*** Opening of GIVEN DATA ***
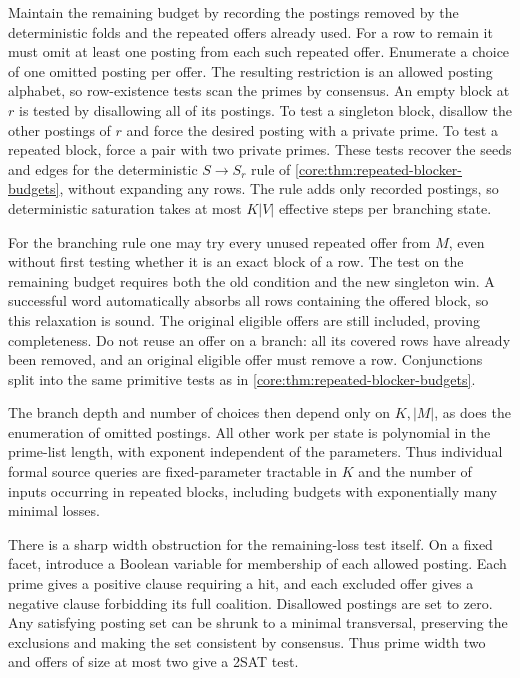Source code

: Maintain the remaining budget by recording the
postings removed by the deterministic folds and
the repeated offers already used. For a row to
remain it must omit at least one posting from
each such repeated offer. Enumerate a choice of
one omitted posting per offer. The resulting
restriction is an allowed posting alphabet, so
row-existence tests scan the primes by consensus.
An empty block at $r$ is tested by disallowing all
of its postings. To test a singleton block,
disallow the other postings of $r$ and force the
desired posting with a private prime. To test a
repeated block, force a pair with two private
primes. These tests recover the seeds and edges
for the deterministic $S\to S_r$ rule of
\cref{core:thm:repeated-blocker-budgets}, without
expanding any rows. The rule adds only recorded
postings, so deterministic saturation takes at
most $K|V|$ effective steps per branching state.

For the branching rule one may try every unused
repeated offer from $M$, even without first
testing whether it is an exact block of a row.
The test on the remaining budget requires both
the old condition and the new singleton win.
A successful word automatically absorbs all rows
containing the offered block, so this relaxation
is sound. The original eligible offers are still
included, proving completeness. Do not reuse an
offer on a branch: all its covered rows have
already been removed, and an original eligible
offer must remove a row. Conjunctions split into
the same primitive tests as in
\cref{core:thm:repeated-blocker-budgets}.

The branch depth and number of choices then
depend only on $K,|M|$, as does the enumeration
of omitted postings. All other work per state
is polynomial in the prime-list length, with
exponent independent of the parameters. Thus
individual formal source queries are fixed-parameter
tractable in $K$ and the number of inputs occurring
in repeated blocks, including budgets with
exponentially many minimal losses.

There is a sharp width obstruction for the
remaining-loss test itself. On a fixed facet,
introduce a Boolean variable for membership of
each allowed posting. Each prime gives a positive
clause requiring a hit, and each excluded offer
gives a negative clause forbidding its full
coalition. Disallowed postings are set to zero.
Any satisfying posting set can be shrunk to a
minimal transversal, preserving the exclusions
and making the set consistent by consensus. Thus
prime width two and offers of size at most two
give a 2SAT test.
*** Close of GIVEN DATA ***
*** Opening of GIVEN DATA ***
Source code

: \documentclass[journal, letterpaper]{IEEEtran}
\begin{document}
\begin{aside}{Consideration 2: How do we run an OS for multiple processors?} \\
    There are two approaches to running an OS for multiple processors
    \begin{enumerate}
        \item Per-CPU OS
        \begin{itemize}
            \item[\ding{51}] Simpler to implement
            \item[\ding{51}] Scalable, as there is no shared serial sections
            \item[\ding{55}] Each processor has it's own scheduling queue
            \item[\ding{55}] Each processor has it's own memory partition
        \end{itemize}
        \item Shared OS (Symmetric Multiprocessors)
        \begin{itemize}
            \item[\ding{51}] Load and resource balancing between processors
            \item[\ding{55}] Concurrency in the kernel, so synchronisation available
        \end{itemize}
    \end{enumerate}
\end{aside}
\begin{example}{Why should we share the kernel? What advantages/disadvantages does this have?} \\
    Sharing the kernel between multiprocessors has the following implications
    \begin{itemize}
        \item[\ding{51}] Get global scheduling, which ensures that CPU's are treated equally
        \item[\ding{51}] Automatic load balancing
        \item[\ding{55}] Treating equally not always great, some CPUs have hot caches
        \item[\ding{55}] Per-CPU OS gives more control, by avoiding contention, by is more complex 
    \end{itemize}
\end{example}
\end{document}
*** Close of GIVEN DATA ***
*WHAT TO PRODUCE*.
From the line that has "There is a sharp width obstruction for the" through the line that has "Any satisfying posting set can be shrunk to a", copy every line exactly as it appears above, and leave out all others.

*THE COMPLETED TASK*.
There is a sharp width obstruction for the
remaining-loss test itself. On a fixed facet,
introduce a Boolean variable for membership of
each allowed posting. Each prime gives a positive
clause requiring a hit, and each excluded offer
gives a negative clause forbidding its full
coalition. Disallowed postings are set to zero.
Any satisfying posting set can be shrunk to a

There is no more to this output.